Users are being served old static files and old Lambda functions

I’m running the site www.dreamingspanish.com which is an SPA built with React.
After a deploy, I’m getting errors because users continue being served the old version of the static files.

This is happening as late as 5 days after deploying a new version (for now).
I’ve tracked down the issue by comparing the deploy commit of the frontend against the backend’s. This is not due to the user having kept a tab open, since I make sure to reload the page once after I detect a mismatch.

I’m also seeing different versions of the lambda functions responding to the same a user at the same time. So I’m seeing a call to /.netlify/functions/a being handled by a function from version 0.1 and a call to /.netlify/functions/b being handled by version 0.2. This has happened up to 3 days after a new deploy.

This is causing problems because we have to be very careful to make sure that every version of both the frontend and the backend are compatible with previous versions of the other one.

Is this to be expected? Is there anything that can be done?

Could you share a reproduction in terms of a HAR file?

How would I do this? For every new deploy it only happens for a handful of users and I have no way of reproducing it myself unless I happened to get very lucky.

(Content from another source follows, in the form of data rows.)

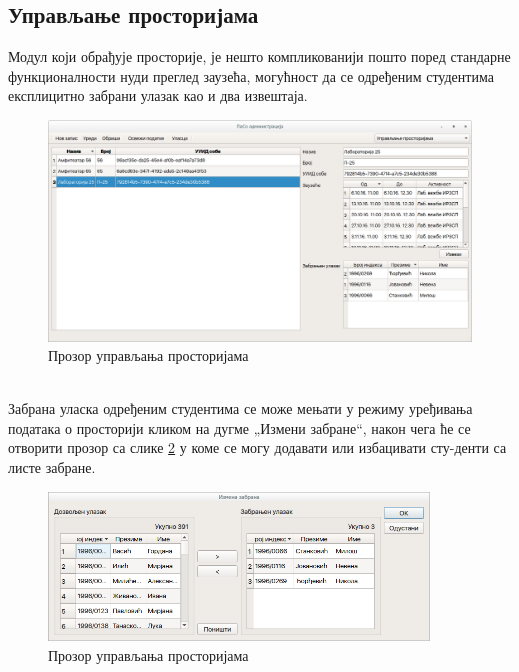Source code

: \documentclass[a4paper, 12pt, diplomski]{etfcyr}
\def\quote#1{„#1“}
\begin{document}
			\subsection{Управљање просторијама}
				\begin{justify}
					Модул који обрађује просторије, је нешто компликованији пошто поред стандарне функционалности нуди преглед заузећа, могућност да се одређеним студентима експлицитно забрани улазак као и два извештаја.
					\begin{figure}[h]
						\begin{center}
							\includegraphics[width=1\textwidth]{manual/rooms_main_window.png}
						\end{center}
						\caption{Прозор управљања просторијама}
						\label{figure:rooms_main_window}
					\end{figure}\\
					Забрана уласка одређеним студентима се може мењати у режиму уређивања података о просторији кликом на дугме \quote{Измени забране}, након чега ће се отворити прозор са слике \ref{figure:room_bans} у коме се могу додавати или избацивати сту-денти са листе забране.
					\begin{figure}[h]
						\begin{center}
							\includegraphics[width=0.9\textwidth]{manual/room_bans.png}
						\end{center}
						\caption{Прозор управљања просторијама}
						\label{figure:room_bans}
					\end{figure}


\end{justify}
\end{document}
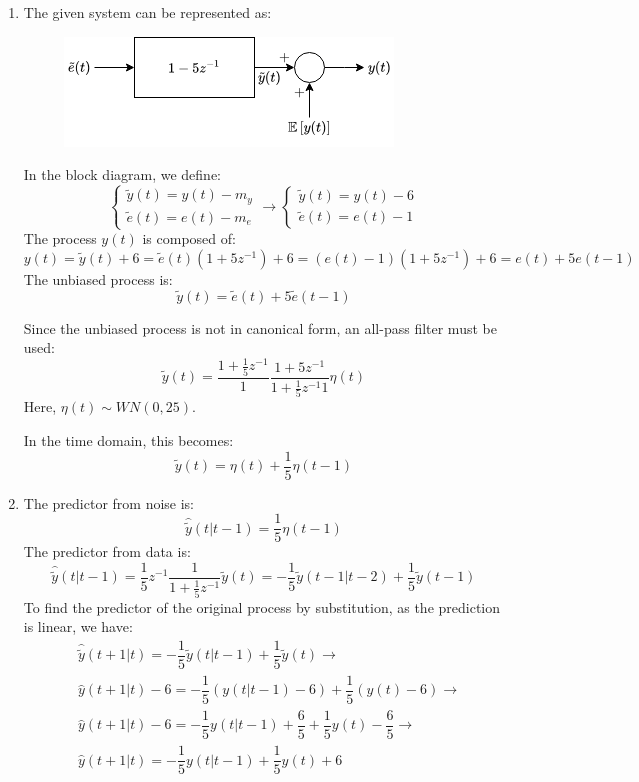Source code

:\begin{enumerate}
    \item The given system can be represented as:
        \begin{figure}[H]
            \centering
            \includegraphics[width=0.5\linewidth]{images/bias.png}
        \end{figure}
        In the block diagram, we define:
        \[\begin{cases}
            \tilde{y}(t)=y(t)-m_y \\
            \tilde{e}(t)=e(t)-m_e 
        \end{cases}\rightarrow \begin{cases}
            \tilde{y}(t)=y(t)-6 \\
            \tilde{e}(t)=e(t)-1 
        \end{cases}\]
        The process $y(t)$ is composed of:
        \[y(t)=\tilde{y}(t)+6=\tilde{e}(t)\left( 1+5z^{-1} \right)+6=\left(e(t)-1\right)\left( 1+5z^{-1} \right)+6=e(t)+5e(t-1)\]
        The unbiased process is:
        \[\tilde{y}(t)=\tilde{e}(t)+5\tilde{e}(t-1)\]
        
        Since the unbiased process is not in canonical form, an all-pass filter must be used: 
        \[\tilde{y}(t)=\dfrac{1+\frac{1}{5}z^{-1}}{1}\dfrac{1+5z^{-1}}{1+\frac{1}{5}z^{-1}1}\eta(t)\]
        Here, $\eta(t)\sim WN(0,25)$. 
        
        In the time domain, this becomes: 
        \[\tilde{y}(t)=\eta(t)+\dfrac{1}{5}\eta(t-1)\]
    \item The predictor from noise is: 
        \[\hat{\tilde{y}}(t|t-1)=\dfrac{1}{5}\eta(t-1)\]
        The predictor from data is: 
        \[\hat{\tilde{y}}(t|t-1)=\dfrac{1}{5}z^{-1}\dfrac{1}{1+\frac{1}{5}z^{-1}}\tilde{y}(t)=-\dfrac{1}{5}\tilde{y}(t-1|t-2)+\dfrac{1}{5}\tilde{y}(t-1)\]
        To find the predictor of the original process by substitution, as the prediction is linear, we have:
        \begin{align*}
            &\hat{\tilde{y}}(t+1|t)=-\dfrac{1}{5}\tilde{y}(t|t-1)+\dfrac{1}{5}\tilde{y}(t) \rightarrow \\
            &\hat{y}(t+1|t)-6=-\dfrac{1}{5}\left(y(t|t-1)-6\right)+\dfrac{1}{5}\left(y(t)-6\right) \rightarrow \\
            &\hat{y}(t+1|t)-6=-\dfrac{1}{5}y(t|t-1)+\dfrac{6}{5}+\dfrac{1}{5}y(t)-\dfrac{6}{5} \rightarrow \\
            &\hat{y}(t+1|t)=-\dfrac{1}{5}y(t|t-1)+\dfrac{1}{5}y(t)+6
        \end{align*}
\end{enumerate}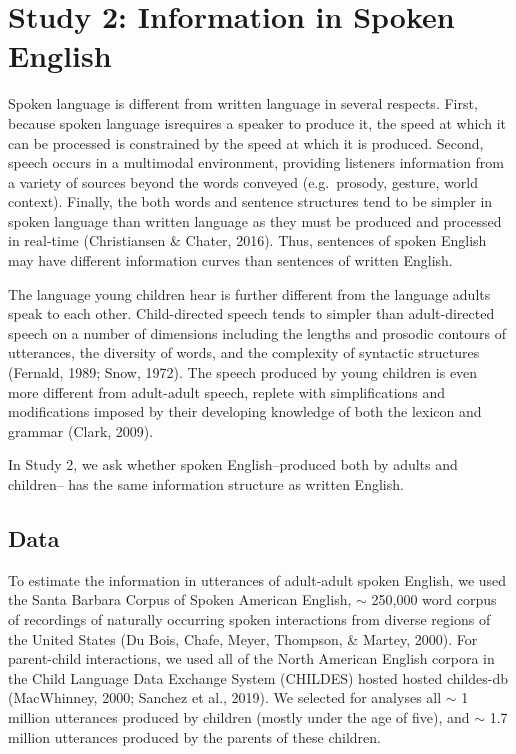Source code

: \documentclass[10pt, letterpaper]{article}
\begin{document}
\hypertarget{study-2-information-in-spoken-english}{%
\section{Study 2: Information in Spoken
English}\label{study-2-information-in-spoken-english}}

Spoken language is different from written language in several respects.
First, because spoken language isrequires a speaker to produce it, the
speed at which it can be processed is constrained by the speed at which
it is produced. Second, speech occurs in a multimodal environment,
providing listeners information from a variety of sources beyond the
words conveyed (e.g.~prosody, gesture, world context). Finally, the both
words and sentence structures tend to be simpler in spoken language than
written language as they must be produced and processed in real-time
(Christiansen \& Chater, 2016). Thus, sentences of spoken English may
have different information curves than sentences of written English.

The language young children hear is further different from the language
adults speak to each other. Child-directed speech tends to simpler than
adult-directed speech on a number of dimensions including the lengths
and prosodic contours of utterances, the diversity of words, and the
complexity of syntactic structures (Fernald, 1989; Snow, 1972). The
speech produced by young children is even more different from
adult-adult speech, replete with simplifications and modifications
imposed by their developing knowledge of both the lexicon and grammar
(Clark, 2009).

In Study 2, we ask whether spoken English--produced both by adults and
children-- has the same information structure as written English.

\hypertarget{data-1}{%
\subsection{Data}\label{data-1}}

To estimate the information in utterances of adult-adult spoken English,
we used the Santa Barbara Corpus of Spoken American English, \(\sim\)
250,000 word corpus of recordings of naturally occurring spoken
interactions from diverse regions of the United States (Du Bois, Chafe,
Meyer, Thompson, \& Martey, 2000). For parent-child interactions, we
used all of the North American English corpora in the Child Language
Data Exchange System (CHILDES) hosted hosted childes-db (MacWhinney,
2000; Sanchez et al., 2019). We selected for analyses all \(\sim\) 1
million utterances produced by children (mostly under the age of five),
and \(\sim\) 1.7 million utterances produced by the parents of these
children.
\end{document}

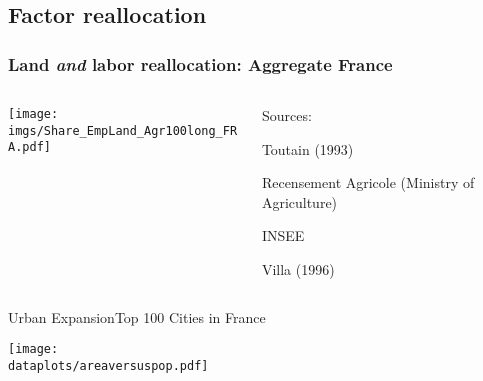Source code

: \documentclass[aspectratio=169]{beamer}
\begin{document}
\subsection{Factor reallocation}

\begin{frame}
\frametitle{Land \emph{and} labor reallocation: Aggregate France}
\begin{columns}
\begin{column}{0.7\textwidth}
\texttt{[image: \\imgs/Share\_EmpLand\_Agr100long\_FRA.pdf]}
\end{column}
\begin{column}{0.3\textwidth}
Sources:
\begin{mide}
\item Toutain (1993) 
\item Recensement Agricole (Ministry of Agriculture)
\item INSEE
\item Villa (1996)
\end{mide}
\end{column}
\end{columns}
\end{frame}

\begin{frame}{Urban Expansion}{Top 100 Cities in France}
	\begin{adjustbox}{center}
	\texttt{[image: \\dataplots/areaversuspop.pdf]}\end{adjustbox}
	\end{frame}
	



\end{document}
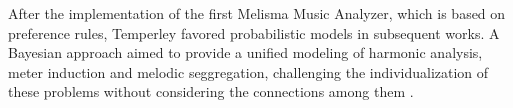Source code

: 



After the implementation of the first Melisma Music
Analyzer, which is based on preference rules, Temperley
favored probabilistic models in subsequent works. A Bayesian
approach aimed to provide a unified modeling of harmonic
analysis, meter induction and melodic seggregation,
challenging the individualization of these problems without
considering the connections among them
\cite{temperley2009unified}.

I think I could generate a HAR file programmatically from a service worker. What data would it need to contain? I would only generate the file after the version mismatch has been detected, so I think the only thing I could do at that point is to call a few different API endpoints and verify that indeed they are being handled by different versions of the backend. Would that be any different from what I’m already doing? What are you expecting to see?

We need to see the network requests being made, the HTML page that gets loaded in the actual request and all of those would have a x-nf-request-id header (along with rest of the metadata). We use this data to compare what you describe against our logs.

How can I make my users’ browsers capture the requests for the HTML itself? Would I need to first create a new deploy with a service worker that captures the requests, wait for enough users to access that deploy, and then create an even newer deploy so that the issue is triggered?

Would this work? If this works at all it could show that the old static files are being served. It still won’t tell us anything about the old lambda functions being used, though.

Hi, @PabloRomanH. The HAR file was only a suggestion. All we need to troubleshoot is a single x-nf-request-id HTTP response header for an incorrect request. If you see multiple incorrect requests, please feel free to send more than one x-nf-request-id header.

The key takeaway is this:

  • Our support team must have some way to identify one of the incorrect requests.

Each x-nf-request-id header has a unique value specific to one and only one HTTP response. If you send us the header we can examine what route that HTTP response took through our systems and what deploy id and function version was used for the response.

We have a support guide about that header here:

It explains how to find the header and it also explains what information you can send instead if that header isn’t available for any reason.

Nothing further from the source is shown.